Post by Arnold Layne » Wed Jul 13, 2011 9:52 am

Arnold's Diary - Day 1

HUH! I wake up in a hospital bed. Very, very, far from Leeds. Questions begin racing through my mind. Where am I? Why am I in such awful pain? Why is my stomach so swollen? Why are aliens allergic to sushi? How efficient are lithium-ion batteries? And when, might I ask, is lunch??

I hear a vasp buzzing around. As he stings my arse, I don't even resist, for it hurts to move. The swelling won't be noticeable, I think. Jaja.

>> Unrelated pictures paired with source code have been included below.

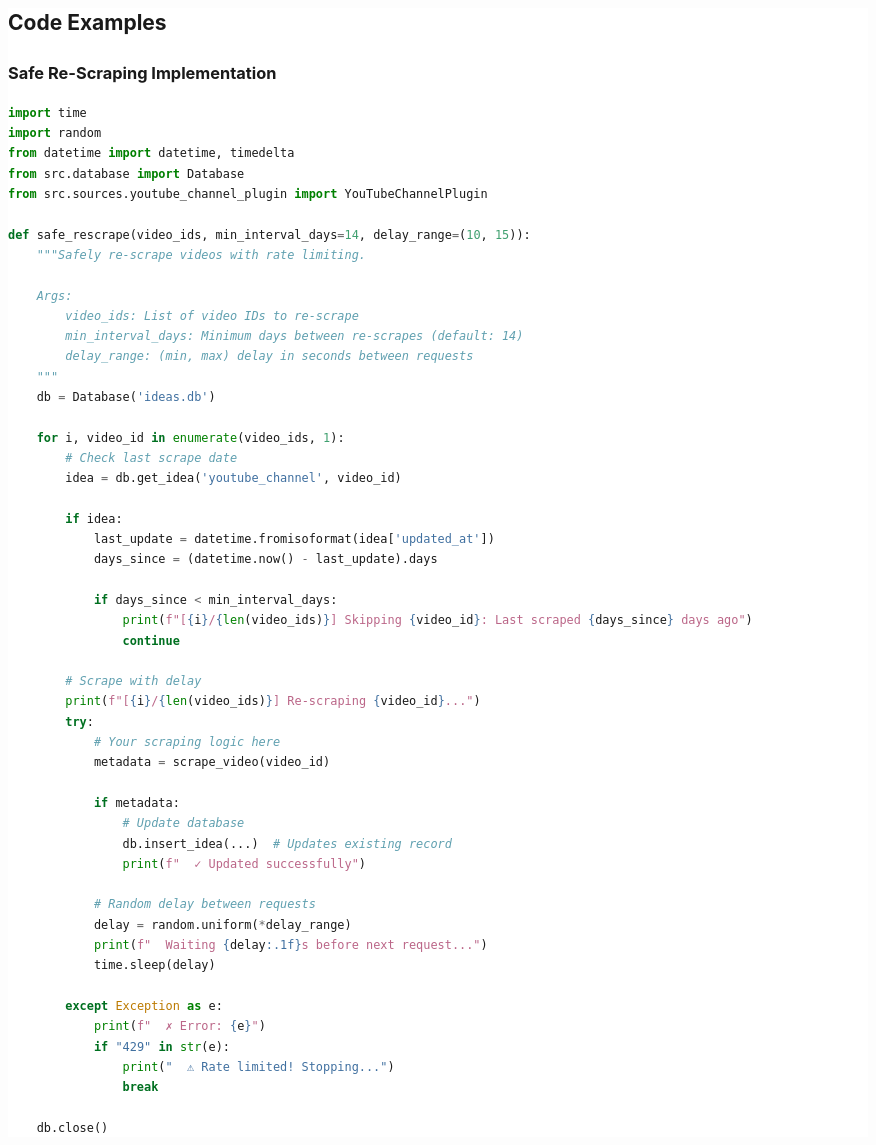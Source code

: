 ## Code Examples

### Safe Re-Scraping Implementation

```python
import time
import random
from datetime import datetime, timedelta
from src.database import Database
from src.sources.youtube_channel_plugin import YouTubeChannelPlugin

def safe_rescrape(video_ids, min_interval_days=14, delay_range=(10, 15)):
    """Safely re-scrape videos with rate limiting.
    
    Args:
        video_ids: List of video IDs to re-scrape
        min_interval_days: Minimum days between re-scrapes (default: 14)
        delay_range: (min, max) delay in seconds between requests
    """
    db = Database('ideas.db')
    
    for i, video_id in enumerate(video_ids, 1):
        # Check last scrape date
        idea = db.get_idea('youtube_channel', video_id)
        
        if idea:
            last_update = datetime.fromisoformat(idea['updated_at'])
            days_since = (datetime.now() - last_update).days
            
            if days_since < min_interval_days:
                print(f"[{i}/{len(video_ids)}] Skipping {video_id}: Last scraped {days_since} days ago")
                continue
        
        # Scrape with delay
        print(f"[{i}/{len(video_ids)}] Re-scraping {video_id}...")
        try:
            # Your scraping logic here
            metadata = scrape_video(video_id)
            
            if metadata:
                # Update database
                db.insert_idea(...)  # Updates existing record
                print(f"  ✓ Updated successfully")
            
            # Random delay between requests
            delay = random.uniform(*delay_range)
            print(f"  Waiting {delay:.1f}s before next request...")
            time.sleep(delay)
            
        except Exception as e:
            print(f"  ✗ Error: {e}")
            if "429" in str(e):
                print("  ⚠️ Rate limited! Stopping...")
                break
    
    db.close()
```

Nothing to do. The ceiling fan goes round and round and round. And speaking of round, what is the DEAL with my belly? I either swallowed a bowling ball (jaja...it wouldn't be the first time). Or maybe I packed on even MORE muscle from all the steak-protein.

Mmm. Steak. Steakhouse. Stockhouse. It sounds so familiar. On the tip of my tongue. My fucking tongue!


Would you suppose my bed-linen is edible? It is made from a plant. I begin to chew.

I feel a sharp kick in my stomach, emanating from the bowling ball. Jaja. Maybe a strike, or a spare.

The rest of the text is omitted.